Il baffo è saggio e il sorriso quello di uno che non ha mai perso l’abitudine di giocare. Maurizio Lamponi Leopardi l’abbiamo trovato su Riciclarte e ci siamo subito innamorati delle sue creazioni, con cui trasforma gli oggetti di culto del nostro passato in lampade. Giuro: quella qua sotto è una lampada. Da tavolo. E anche le altre. Guarda sotto.
“Mi diverto a costruire giocattoli per adulti o, meglio, per i bambini che sono dentro di noi e che hanno ancora voglia di giocare”. Maurizio spera di portare qualcuno indietro agli anni della infanzia in cui bastavano anche solo delle scatole di cartone per edificare il castello dei propri sogni, con tappe regressive che passano dalla mitica Vespa e dalla bici da corsa per arrivare alle astronavi di Flash Gordon e Buck Rogers, eroi dei fumetti che leggeva sul tram andando a scuola. Maurizio è un puro, un idealista. E noi non potevamo che farci raccontare la sua storia.

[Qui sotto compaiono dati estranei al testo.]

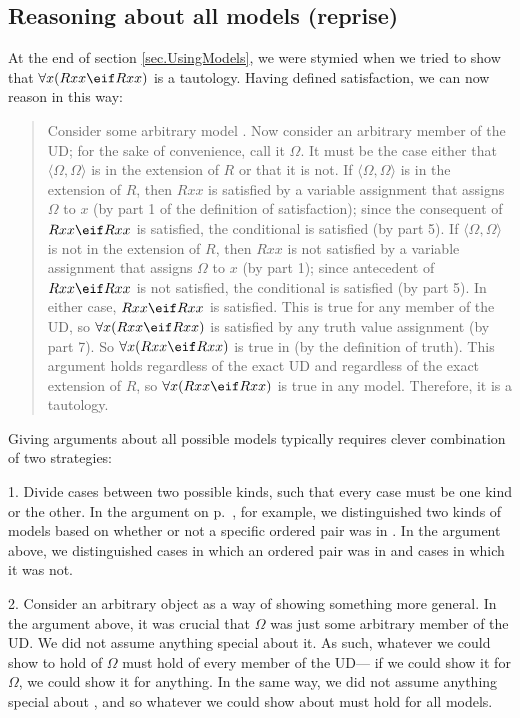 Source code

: \subsection{Reasoning about all models (reprise)}
At the end of section \ref{sec.UsingModels}, we were stymied when we tried to show that $\forall x(Rxx\eif Rxx)$ is a tautology. Having defined satisfaction, we can now reason in this way:
\begin{quote}
Consider some arbitrary model . Now consider an arbitrary member of the UD; for the sake of convenience, call it $\Omega$. It must be the case either that $\langle\Omega,\Omega\rangle$ is in the extension of $R$ or that it is not. If $\langle\Omega,\Omega\rangle$ is in the extension of $R$, then $Rxx$ is satisfied by a variable assignment that assigns $\Omega$ to $x$ (by part 1 of the definition of  {satisfaction}); since the consequent of $Rxx\eif Rxx$ is satisfied, the conditional is satisfied (by part 5). If $\langle\Omega,\Omega\rangle$ is not in the extension of $R$, then $Rxx$ is not satisfied by a variable assignment that assigns $\Omega$ to $x$ (by part 1); since antecedent of $Rxx\eif Rxx$ is not satisfied, the conditional is satisfied (by part 5). In either case, $Rxx\eif Rxx$ is satisfied. This is true for any member of the UD, so $\forall x(Rxx \eif Rxx)$ is satisfied by any truth value assignment (by part 7). So $\forall x(Rxx \eif Rxx)$ is true in  (by the definition of {truth}). This argument holds regardless of the exact UD and regardless of the exact extension of $R$, so $\forall x(Rxx \eif Rxx)$ is true in any model. Therefore, it is a tautology.
\end{quote}

Giving arguments about all possible models typically requires clever combination of two strategies:

1. Divide cases between two possible kinds, such that every case must be one kind or the other.  In the argument on p.~\pageref{allmodels1}, for example, we distinguished two kinds of models based on whether or not a specific ordered pair was in . In the argument above, we distinguished cases in which an ordered pair was in  and cases in which it was not.

2. Consider an arbitrary object as a way of showing something more general. In the argument above, it was crucial that $\Omega$ was just some arbitrary member of the UD. We did not assume anything special about it. As such, whatever we could show to hold of $\Omega$ must hold of every member of the UD--- if we could show it for $\Omega$, we could show it for anything. In the same way, we did not assume anything special about , and so whatever we could show about  must hold for all models.

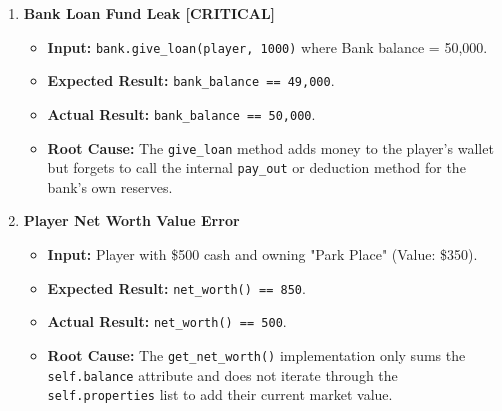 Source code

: \documentclass{article}
\begin{document}
\begin{enumerate}
    \item \textbf{Bank Loan Fund Leak [CRITICAL]}
    \begin{itemize}
        \item \textbf{Input:} \texttt{bank.give_loan(player, 1000)} where Bank balance = 50,000.
        \item \textbf{Expected Result:} \texttt{bank_balance == 49,000}.
        \item \textbf{Actual Result:} \texttt{bank_balance == 50,000}.
        \item \textbf{Root Cause:} The \texttt{give_loan} method adds money to the player's wallet but forgets to call the internal \texttt{pay_out} or deduction method for the bank's own reserves.
    \end{itemize}

    \item \textbf{Player Net Worth Value Error}
    \begin{itemize}
        \item \textbf{Input:} Player with \$500 cash and owning "Park Place" (Value: \$350).
        \item \textbf{Expected Result:} \texttt{net_worth() == 850}.
        \item \textbf{Actual Result:} \texttt{net_worth() == 500}.
        \item \textbf{Root Cause:} The \texttt{get_net_worth()} implementation only sums the \texttt{self.balance} attribute and does not iterate through the \texttt{self.properties} list to add their current market value.
    \end{itemize}
\end{enumerate}
\end{document}
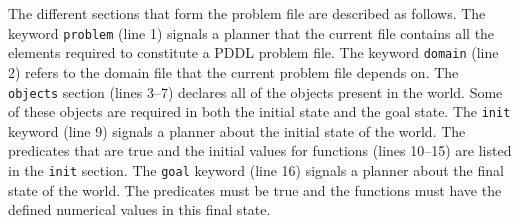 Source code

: The different sections that form the problem file are described as follows. The keyword 
\texttt{problem} (line 1) signals a planner that the current file contains all the elements 
required to constitute a PDDL problem file. The keyword \texttt{domain} (line 2) refers to 
the domain file that the current problem file depends on. The \texttt{objects} section (lines 3--7) 
declares all of the objects present in the world. Some of these objects are required in both the 
initial state and the goal state. The \texttt{init} keyword (line 9) signals a planner about 
the initial state of the world. The predicates that are true and the initial values for 
functions (lines 10--15) are listed in the \texttt{init} section. The \texttt{goal} keyword 
(line 16) signals a planner about the final state of the world. The predicates must be true 
and the functions must have the defined numerical values in this final state.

È iniziato tutto in un rottamat (parco rottami in milanese), dove avevo accompagnato un mio amico alla ricerca di un pezzo di ricambio per la sua auto. Da quel marasma di pezzi di metallo, plastica, eccetera, vidi spuntare un oggetto “paciarotto” (nel senso di tondeggiante, ma anche intrigante): era il carter in alluminio di una vecchia lucidatrice, quelle con le tre spazzole tonde per intenderci. Con un po’ di sforzo riuscii a estrarlo dalla marea metallica… Era fantastico! Non so perché, ma me ne innamorai subito, forse affascinato dalla sua forma femminile. Non sapevo ancora cosa ne avrei fatto. A casa lo pulii e gli detti una lucidata e in quel momento decisi di dargli un nuovo scopo di vita. Divenne una lampada, la prima in assoluto di una lunga serie. Ancora oggi quando rivedo le foto provo tenerezza…

Il lavoro svolto fino ad oggi nasce dal desiderio di ridare vita a questi oggetti dimenticati la cui forma nasceva per dare un involucro a una macchina destinata a un certo uso e che, esaurita la sua funzione, veniva rottamata insieme al suo “abito”. Ma l’abito era ancora bello, perché distruggerlo? Il discorso è molto ampio ma finisce (secondo me) con gli oggetti realizzati fino agli anni ’60: dopo c’è solo plastica!Ma anche oggi il “riuso” va molto di moda…
Non è la mia filosofia. È solo una speculazione di finti ecologisti che con questa scusa mettono in circolazione oggetti senza anima, assemblati senza amore, solo per stupire. Il risultato è che questi vengono anche comprati ma hanno vita breve e tornano presto nella monnezza perché rappresentano solo un’immagine da consumare.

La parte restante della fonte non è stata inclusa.